### Material supplied:
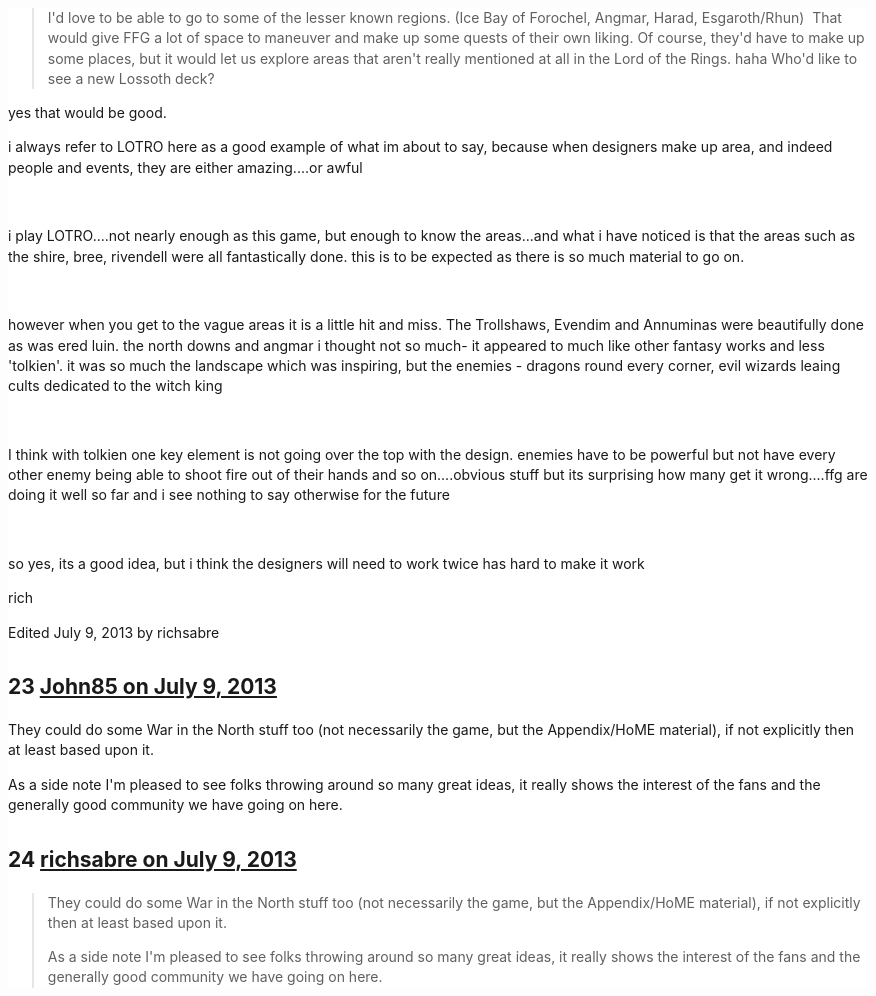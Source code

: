 > I'd love to be able to go to some of the lesser known regions. (Ice Bay of Forochel, Angmar, Harad, Esgaroth/Rhun)  That would give FFG a lot of space to maneuver and make up some quests of their own liking. Of course, they'd have to make up some places, but it would let us explore areas that aren't really mentioned at all in the Lord of the Rings. haha Who'd like to see a new Lossoth deck? 

yes that would be good.

i always refer to LOTRO here as a good example of what im about to say, because when designers make up area, and indeed people and events, they are either amazing....or awful

 

i play LOTRO....not nearly enough as this game, but enough to know the areas...and what i have noticed is that the areas such as the shire, bree, rivendell were all fantastically done. this is to be expected as there is so much material to go on.

 

however when you get to the vague areas it is a little hit and miss. The Trollshaws, Evendim and Annuminas were beautifully done as was ered luin. the north downs and angmar i thought not so much- it appeared to much like other fantasy works and less 'tolkien'. it was so much the landscape which was inspiring, but the enemies - dragons round every corner, evil wizards leaing cults dedicated to the witch king

 

I think with tolkien one key element is not going over the top with the design. enemies have to be powerful but not have every other enemy being able to shoot fire out of their hands and so on....obvious stuff but its surprising how many get it wrong....ffg are doing it well so far and i see nothing to say otherwise for the future

 

so yes, its a good idea, but i think the designers will need to work twice has hard to make it work

rich

Edited July 9, 2013 by richsabre

## 23 [John85 on July 9, 2013](https://community.fantasyflightgames.com/topic/86020-the-upcoming-problem/?do=findComment&comment=810839)

They could do some War in the North stuff too (not necessarily the game, but the Appendix/HoME material), if not explicitly then at least based upon it.

As a side note I'm pleased to see folks throwing around so many great ideas, it really shows the interest of the fans and the generally good community we have going on here.

## 24 [richsabre on July 9, 2013](https://community.fantasyflightgames.com/topic/86020-the-upcoming-problem/?do=findComment&comment=810840)

> They could do some War in the North stuff too (not necessarily the game, but the Appendix/HoME material), if not explicitly then at least based upon it.
> 
> As a side note I'm pleased to see folks throwing around so many great ideas, it really shows the interest of the fans and the generally good community we have going on here.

### Task to complete:
Filter the lines above, keeping and copying those that contain "findComment".

### Response area:
## 23 [John85 on July 9, 2013](https://community.fantasyflightgames.com/topic/86020-the-upcoming-problem/?do=findComment&comment=810839)
## 24 [richsabre on July 9, 2013](https://community.fantasyflightgames.com/topic/86020-the-upcoming-problem/?do=findComment&comment=810840)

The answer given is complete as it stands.